Melanization in T. marneffei has been identified both in vitro and during infection. T. marneffei is capable of synthesizing both DHN- and DOPA-melanin [2022]. The polyketide synthase WA is responsible for DHN-melanin synthesis during asexual development [22]. Laccase activity has been detected in extracts from yeast cells [20] and T. marneffei yeast cells can produce DOPA-melanin using L-DOPA supplemented in culture medium [21]. Both DOPA- and DHN-melanin biosynthetic pathways require the function of laccases [6, 15]. However, the specific laccase(s) required have not been identified and the enzymatic activities necessary for melanin biosynthetic steps have not been verified in detail. To examine the type of melanin occurs during conidiation, the DHN-melanin synthesis inhibitor tricyclazole [2325] was added to the culture medium of T. marneffei grown at 28°C. It was found that the addition of tricyclazole altered the green coloration of conidia suggesting that the melanin synthesized during T. marneffei conidiation is a DHN-melanin. The genome of the T. marneffei type strain harbors 10 genes that encode multicopper oxidase proteins. Phylogenetic analysis showed that T. marneffei pbrB gene encodes a laccase that shares a common evolutionary origin with fungal laccases functioning in DHN-melanin synthesis. To test this hypothesis we deleted the pbrB gene and characterized its function during growth and development.
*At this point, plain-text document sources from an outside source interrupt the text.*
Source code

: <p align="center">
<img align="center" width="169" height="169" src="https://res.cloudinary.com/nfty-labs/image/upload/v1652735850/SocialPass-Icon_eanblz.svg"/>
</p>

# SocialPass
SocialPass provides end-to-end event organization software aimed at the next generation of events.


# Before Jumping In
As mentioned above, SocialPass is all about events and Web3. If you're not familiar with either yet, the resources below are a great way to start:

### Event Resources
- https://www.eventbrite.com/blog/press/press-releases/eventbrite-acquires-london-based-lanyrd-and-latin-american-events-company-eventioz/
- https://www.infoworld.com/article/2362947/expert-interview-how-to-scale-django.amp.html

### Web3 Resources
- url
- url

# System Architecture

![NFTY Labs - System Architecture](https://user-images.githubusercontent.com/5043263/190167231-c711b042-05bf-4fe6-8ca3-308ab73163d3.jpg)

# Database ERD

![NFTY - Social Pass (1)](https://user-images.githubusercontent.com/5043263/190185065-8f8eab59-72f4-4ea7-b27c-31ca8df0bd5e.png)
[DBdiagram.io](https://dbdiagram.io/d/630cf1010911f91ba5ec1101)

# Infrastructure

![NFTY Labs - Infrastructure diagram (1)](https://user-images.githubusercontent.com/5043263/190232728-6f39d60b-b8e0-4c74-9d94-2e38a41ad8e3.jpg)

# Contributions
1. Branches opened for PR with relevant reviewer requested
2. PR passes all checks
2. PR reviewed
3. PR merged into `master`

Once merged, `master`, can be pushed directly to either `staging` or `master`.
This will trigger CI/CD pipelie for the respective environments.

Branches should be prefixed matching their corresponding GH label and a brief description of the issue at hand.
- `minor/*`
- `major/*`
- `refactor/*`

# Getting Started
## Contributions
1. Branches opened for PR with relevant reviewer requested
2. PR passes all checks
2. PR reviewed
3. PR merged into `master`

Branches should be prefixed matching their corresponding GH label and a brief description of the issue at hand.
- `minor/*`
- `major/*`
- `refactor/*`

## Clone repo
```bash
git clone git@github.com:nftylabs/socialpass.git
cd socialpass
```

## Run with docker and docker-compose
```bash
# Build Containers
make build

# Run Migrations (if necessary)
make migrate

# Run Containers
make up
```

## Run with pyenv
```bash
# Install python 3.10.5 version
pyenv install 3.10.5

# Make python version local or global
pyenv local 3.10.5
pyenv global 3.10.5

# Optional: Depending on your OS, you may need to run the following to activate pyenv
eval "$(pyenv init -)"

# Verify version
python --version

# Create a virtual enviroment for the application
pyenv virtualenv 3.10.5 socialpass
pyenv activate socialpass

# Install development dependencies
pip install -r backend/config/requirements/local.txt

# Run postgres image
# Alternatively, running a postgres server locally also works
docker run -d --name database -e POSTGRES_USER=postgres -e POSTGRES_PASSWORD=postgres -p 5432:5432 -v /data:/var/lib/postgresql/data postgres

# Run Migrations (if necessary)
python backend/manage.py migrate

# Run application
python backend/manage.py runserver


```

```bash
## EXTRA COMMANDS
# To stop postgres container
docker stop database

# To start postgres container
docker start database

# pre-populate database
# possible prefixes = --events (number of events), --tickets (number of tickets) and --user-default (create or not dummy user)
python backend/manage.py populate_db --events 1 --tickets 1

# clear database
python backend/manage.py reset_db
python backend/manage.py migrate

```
By analysing the gene expression pattern and protein localization we show that the pbrB gene is required for the synthesis of DHN-melanin in conidia.

Materials and Methods

Strains and culture conditions

All transformants were produced from a uracil auxotrophic strain (G526, ΔpkuA pyrG-) derived from Talaromyces marneffei FRR2161 (CBS 334.59, ATCC18224) [26, 27]. Strain G526 lacks the pkuA gene encoding the ku70 protein which functions in non-homologous DNA end joining repair [28]. Therefore, genetic transformation is mediated via homologous recombination only. G526 harbors a spontaneous, loss-of-function mutation in pyrG (orotidine-5’-phosphate decarboxylase encoding gene) selected by growth in the presence of 5-fluoroorotic acid [27]. All pyrG+ transformants and the T. marneffei G681 (ΔpkuA::pyrG+) strain used as a control, were maintained on ANM medium containing 1% (w/v) glucose, 10 mM ammonium sulfate [26]. The T. marneffei F4 strain isolated from an AIDS patient (CBS 119456) [29] was maintained on malt extract (ME) agar. Conidial suspensions of transformants and the G526 strain were harvested from conidiating colonies growing on ANM solid medium at 28°C for 1 week. Colonies on petri dishes were flooded with sterilized phosphate buffer saline, gently scraped, filtered through Miracloth (Calbiochem), and recovered by centrifugation.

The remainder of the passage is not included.